- _Required action_: Retype every record below exactly as it is written.

(Records for the exercise begins)

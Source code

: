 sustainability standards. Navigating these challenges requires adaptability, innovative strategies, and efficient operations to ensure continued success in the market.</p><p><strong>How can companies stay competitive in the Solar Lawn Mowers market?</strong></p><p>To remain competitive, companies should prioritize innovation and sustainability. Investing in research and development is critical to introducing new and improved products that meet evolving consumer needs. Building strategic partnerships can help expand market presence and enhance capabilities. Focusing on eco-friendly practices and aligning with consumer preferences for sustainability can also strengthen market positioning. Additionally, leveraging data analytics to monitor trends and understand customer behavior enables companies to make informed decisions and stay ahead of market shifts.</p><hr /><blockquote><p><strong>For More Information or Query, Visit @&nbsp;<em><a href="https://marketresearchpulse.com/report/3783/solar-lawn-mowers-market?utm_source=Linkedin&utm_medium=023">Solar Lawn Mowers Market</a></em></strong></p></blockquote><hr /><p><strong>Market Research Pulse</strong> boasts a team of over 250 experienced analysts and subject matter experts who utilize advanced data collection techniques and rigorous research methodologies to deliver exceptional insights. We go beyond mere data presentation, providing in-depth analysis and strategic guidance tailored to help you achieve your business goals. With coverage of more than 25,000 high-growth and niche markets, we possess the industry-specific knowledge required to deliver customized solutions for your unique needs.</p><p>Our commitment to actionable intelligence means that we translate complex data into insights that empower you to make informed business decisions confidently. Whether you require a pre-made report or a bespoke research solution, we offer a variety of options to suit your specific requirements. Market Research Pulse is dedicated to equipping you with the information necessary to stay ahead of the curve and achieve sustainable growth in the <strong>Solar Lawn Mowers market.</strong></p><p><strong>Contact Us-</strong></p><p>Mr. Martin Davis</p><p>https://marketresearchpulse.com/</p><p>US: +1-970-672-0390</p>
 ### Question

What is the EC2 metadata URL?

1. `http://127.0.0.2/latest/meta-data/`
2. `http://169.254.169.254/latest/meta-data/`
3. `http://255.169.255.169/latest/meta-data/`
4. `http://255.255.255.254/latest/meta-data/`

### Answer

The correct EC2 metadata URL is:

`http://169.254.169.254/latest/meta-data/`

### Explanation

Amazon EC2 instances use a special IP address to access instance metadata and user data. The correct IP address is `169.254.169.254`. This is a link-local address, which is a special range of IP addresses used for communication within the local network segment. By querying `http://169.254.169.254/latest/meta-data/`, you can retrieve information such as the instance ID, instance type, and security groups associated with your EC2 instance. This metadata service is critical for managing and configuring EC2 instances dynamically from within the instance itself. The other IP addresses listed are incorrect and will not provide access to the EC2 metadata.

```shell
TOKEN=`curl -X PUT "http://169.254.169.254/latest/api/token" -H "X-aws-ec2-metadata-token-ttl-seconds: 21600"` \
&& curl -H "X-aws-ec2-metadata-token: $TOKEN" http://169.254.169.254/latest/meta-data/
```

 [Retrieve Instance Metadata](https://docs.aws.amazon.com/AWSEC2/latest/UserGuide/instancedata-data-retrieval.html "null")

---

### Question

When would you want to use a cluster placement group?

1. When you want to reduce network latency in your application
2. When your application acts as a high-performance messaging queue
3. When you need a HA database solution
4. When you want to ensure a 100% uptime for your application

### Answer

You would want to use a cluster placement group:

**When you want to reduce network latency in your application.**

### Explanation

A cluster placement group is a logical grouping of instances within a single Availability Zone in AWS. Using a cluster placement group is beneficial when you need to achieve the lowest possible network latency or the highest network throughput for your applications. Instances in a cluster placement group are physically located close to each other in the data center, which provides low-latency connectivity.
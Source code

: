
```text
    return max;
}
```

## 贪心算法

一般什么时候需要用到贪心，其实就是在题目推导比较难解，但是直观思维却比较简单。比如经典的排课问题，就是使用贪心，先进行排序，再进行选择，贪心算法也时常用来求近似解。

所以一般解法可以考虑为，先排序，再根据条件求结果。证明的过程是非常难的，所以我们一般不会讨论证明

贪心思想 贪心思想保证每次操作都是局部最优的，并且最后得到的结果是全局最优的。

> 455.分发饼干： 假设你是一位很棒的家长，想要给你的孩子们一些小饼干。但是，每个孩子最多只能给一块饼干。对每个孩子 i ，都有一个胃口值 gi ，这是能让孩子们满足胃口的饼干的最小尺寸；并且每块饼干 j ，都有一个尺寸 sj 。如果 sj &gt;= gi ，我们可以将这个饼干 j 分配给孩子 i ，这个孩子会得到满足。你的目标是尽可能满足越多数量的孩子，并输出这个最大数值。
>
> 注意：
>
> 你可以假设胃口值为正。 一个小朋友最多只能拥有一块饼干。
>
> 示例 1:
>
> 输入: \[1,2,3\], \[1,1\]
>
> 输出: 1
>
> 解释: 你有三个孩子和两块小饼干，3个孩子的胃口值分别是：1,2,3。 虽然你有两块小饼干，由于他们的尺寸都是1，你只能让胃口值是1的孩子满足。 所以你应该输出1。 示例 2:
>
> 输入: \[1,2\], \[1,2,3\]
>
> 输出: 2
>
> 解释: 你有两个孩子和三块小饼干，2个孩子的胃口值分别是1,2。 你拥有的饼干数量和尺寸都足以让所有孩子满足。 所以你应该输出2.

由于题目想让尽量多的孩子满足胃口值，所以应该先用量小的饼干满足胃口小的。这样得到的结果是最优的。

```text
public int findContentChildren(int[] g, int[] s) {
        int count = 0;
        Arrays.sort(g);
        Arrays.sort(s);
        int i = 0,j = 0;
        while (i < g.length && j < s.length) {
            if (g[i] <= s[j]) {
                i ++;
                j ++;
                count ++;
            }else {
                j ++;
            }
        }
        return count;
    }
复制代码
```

(Records for the exercise ends)

- _Result of this task_:
Source code

: sustainability standards. Navigating these challenges requires adaptability, innovative strategies, and efficient operations to ensure continued success in the market.</p><p><strong>How can companies stay competitive in the Solar Lawn Mowers market?</strong></p><p>To remain competitive, companies should prioritize innovation and sustainability. Investing in research and development is critical to introducing new and improved products that meet evolving consumer needs. Building strategic partnerships can help expand market presence and enhance capabilities. Focusing on eco-friendly practices and aligning with consumer preferences for sustainability can also strengthen market positioning. Additionally, leveraging data analytics to monitor trends and understand customer behavior enables companies to make informed decisions and stay ahead of market shifts.</p><hr /><blockquote><p><strong>For More Information or Query, Visit @&nbsp;<em><a href="https://marketresearchpulse.com/report/3783/solar-lawn-mowers-market?utm_source=Linkedin&utm_medium=023">Solar Lawn Mowers Market</a></em></strong></p></blockquote><hr /><p><strong>Market Research Pulse</strong> boasts a team of over 250 experienced analysts and subject matter experts who utilize advanced data collection techniques and rigorous research methodologies to deliver exceptional insights. We go beyond mere data presentation, providing in-depth analysis and strategic guidance tailored to help you achieve your business goals. With coverage of more than 25,000 high-growth and niche markets, we possess the industry-specific knowledge required to deliver customized solutions for your unique needs.</p><p>Our commitment to actionable intelligence means that we translate complex data into insights that empower you to make informed business decisions confidently. Whether you require a pre-made report or a bespoke research solution, we offer a variety of options to suit your specific requirements. Market Research Pulse is dedicated to equipping you with the information necessary to stay ahead of the curve and achieve sustainable growth in the <strong>Solar Lawn Mowers market.</strong></p><p><strong>Contact Us-</strong></p><p>Mr. Martin Davis</p><p>https://marketresearchpulse.com/</p><p>US: +1-970-672-0390</p>
 ### Question

What is the EC2 metadata URL?

1. `http://127.0.0.2/latest/meta-data/`
2. `http://169.254.169.254/latest/meta-data/`
3. `http://255.169.255.169/latest/meta-data/`
4. `http://255.255.255.254/latest/meta-data/`

### Answer

The correct EC2 metadata URL is:

`http://169.254.169.254/latest/meta-data/`

### Explanation

Amazon EC2 instances use a special IP address to access instance metadata and user data. The correct IP address is `169.254.169.254`. This is a link-local address, which is a special range of IP addresses used for communication within the local network segment. By querying `http://169.254.169.254/latest/meta-data/`, you can retrieve information such as the instance ID, instance type, and security groups associated with your EC2 instance. This metadata service is critical for managing and configuring EC2 instances dynamically from within the instance itself. The other IP addresses listed are incorrect and will not provide access to the EC2 metadata.

```shell
TOKEN=`curl -X PUT "http://169.254.169.254/latest/api/token" -H "X-aws-ec2-metadata-token-ttl-seconds: 21600"` \
&& curl -H "X-aws-ec2-metadata-token: $TOKEN" http://169.254.169.254/latest/meta-data/
```

 [Retrieve Instance Metadata](https://docs.aws.amazon.com/AWSEC2/latest/UserGuide/instancedata-data-retrieval.html "null")

---

### Question

When would you want to use a cluster placement group?

1. When you want to reduce network latency in your application
2. When your application acts as a high-performance messaging queue
3. When you need a HA database solution
4. When you want to ensure a 100% uptime for your application

### Answer

You would want to use a cluster placement group:

**When you want to reduce network latency in your application.**

### Explanation

A cluster placement group is a logical grouping of instances within a single Availability Zone in AWS. Using a cluster placement group is beneficial when you need to achieve the lowest possible network latency or the highest network throughput for your applications. Instances in a cluster placement group are physically located close to each other in the data center, which provides low-latency connectivity.
Source code

:
```text
    return max;
}
```

## 贪心算法

一般什么时候需要用到贪心，其实就是在题目推导比较难解，但是直观思维却比较简单。比如经典的排课问题，就是使用贪心，先进行排序，再进行选择，贪心算法也时常用来求近似解。

所以一般解法可以考虑为，先排序，再根据条件求结果。证明的过程是非常难的，所以我们一般不会讨论证明

贪心思想 贪心思想保证每次操作都是局部最优的，并且最后得到的结果是全局最优的。

> 455.分发饼干： 假设你是一位很棒的家长，想要给你的孩子们一些小饼干。但是，每个孩子最多只能给一块饼干。对每个孩子 i ，都有一个胃口值 gi ，这是能让孩子们满足胃口的饼干的最小尺寸；并且每块饼干 j ，都有一个尺寸 sj 。如果 sj &gt;= gi ，我们可以将这个饼干 j 分配给孩子 i ，这个孩子会得到满足。你的目标是尽可能满足越多数量的孩子，并输出这个最大数值。
>
> 注意：
>
> 你可以假设胃口值为正。 一个小朋友最多只能拥有一块饼干。
>
> 示例 1:
>
> 输入: \[1,2,3\], \[1,1\]
>
> 输出: 1
>
> 解释: 你有三个孩子和两块小饼干，3个孩子的胃口值分别是：1,2,3。 虽然你有两块小饼干，由于他们的尺寸都是1，你只能让胃口值是1的孩子满足。 所以你应该输出1。 示例 2:
>
> 输入: \[1,2\], \[1,2,3\]
>
> 输出: 2
>
> 解释: 你有两个孩子和三块小饼干，2个孩子的胃口值分别是1,2。 你拥有的饼干数量和尺寸都足以让所有孩子满足。 所以你应该输出2.

由于题目想让尽量多的孩子满足胃口值，所以应该先用量小的饼干满足胃口小的。这样得到的结果是最优的。

```text
public int findContentChildren(int[] g, int[] s) {
        int count = 0;
        Arrays.sort(g);
        Arrays.sort(s);
        int i = 0,j = 0;
        while (i < g.length && j < s.length) {
            if (g[i] <= s[j]) {
                i ++;
                j ++;
                count ++;
            }else {
                j ++;
            }
        }
        return count;
    }
复制代码
```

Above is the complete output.